This weekend was bittersweet for our family. My father, a pastor, retired after forty years in the ministry. The last twenty-eight of those years he spent at the same church in Michigan. He took a call there when I was in the fifth grade. I consider it my home church. It’s strange to think of my parents going anywhere else. But retiring is different for a pastor than for other vocations. If someone retires from an office job, say, there’s no need to switch churches as well. However, when a pastor retires, in most cases he leaves his church as well. This is difficult, because often that’s their support network and social circle. These are the people who have celebrated together in good times and pulled together in difficult times; people who worship together every week. Indeed, they are a church family. And it’s hard to say goodbye to such a family.

The idea of a church as a family is nothing new. The Bible refers multiple times to believers as members of one body.
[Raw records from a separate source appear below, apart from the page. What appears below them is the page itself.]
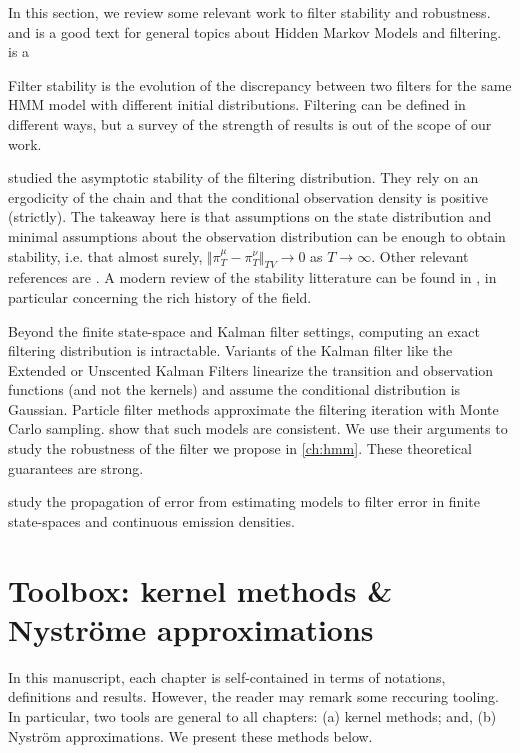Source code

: In this section, we review some relevant work to filter stability and robustness.
\cite{cappehmm} and \cite{Saarka} is a good text for general topics about Hidden Markov Models and filtering. \cite{saarka} is a


Filter stability is the evolution of the discrepancy between two filters for the same HMM model with different initial distributions. Filtering can be defined in different ways, but a survey of the strength of results is out of the scope of our work.

\cite{ocone} studied the asymptotic stability of the filtering distribution. They rely on an ergodicity of the chain and that the conditional observation density is positive (strictly). The takeaway here is that assumptions on the state distribution and minimal assumptions about the observation distribution can be enough to obtain stability, i.e. that almost surely, $\Vert \pi_T^\mu - \pi^\nu_T\Vert_{TV} \to 0$ as $T\to\infty$. Other relevant references are \cite{atar,chigansky,mcdonald}.
A modern review of the stability litterature can be found in \cite{kimphd}, in particular concerning the rich history of the field.

Beyond the finite state-space and Kalman filter settings, computing an exact filtering distribution is intractable. Variants of the Kalman filter like the Extended or Unscented Kalman Filters linearize the transition and observation functions (and not the kernels) and assume the conditional distribution is Gaussian\cite{sarkka}. Particle filter methods approximate the filtering iteration with Monte Carlo sampling\cite{pf,smc}. \cite{oudjane,legland,} show that such models are consistent. We use their arguments to study the robustness of the filter we propose in \cref{ch:hmm}. These theoretical guarantees are strong.

\cite{castro,mitrophanov} study the propagation of error from estimating models to filter error in finite state-spaces and continuous emission densities.

\pagebreak
\section{Toolbox: kernel methods \& Nyströme approximations}\label{sec:tools}
In this manuscript, each chapter is self-contained in terms of notations, definitions and results. However, the reader may remark some reccuring tooling. In particular, two tools are general to all chapters: (a) kernel methods; and, (b) Nyström approximations. We present these methods below.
Additionally, we are called brothers and sisters of Christ. So in a very real way, all Christians are related. All believers are family. And this family is not separated by time or space. In a marvelous mystery, whenever we join in worship, we join with all believers of all times and all places. We are united in our confession of Christ. As we pray in the Proper Preface of the communion liturgy, “Therefore with angels and archangels and with all the company of heaven we laud and magnify Your glorious name…” You see, we aren’t confined to worshiping with fellow believers in our particular church building. Yes, we form a closer bond to those we see on a weekly basis, but think of the bigger picture–we are worshiping with the entire Church on earth and the whole company of heaven! That’s a pretty big family. 

So although we may have to say goodbye on earth for a season, one day we’ll all be around God’s throne worshiping together with those who have gone before us and those who will come after us. That’s a worship service I don’t want to miss. And we’ll never have to say goodbye again.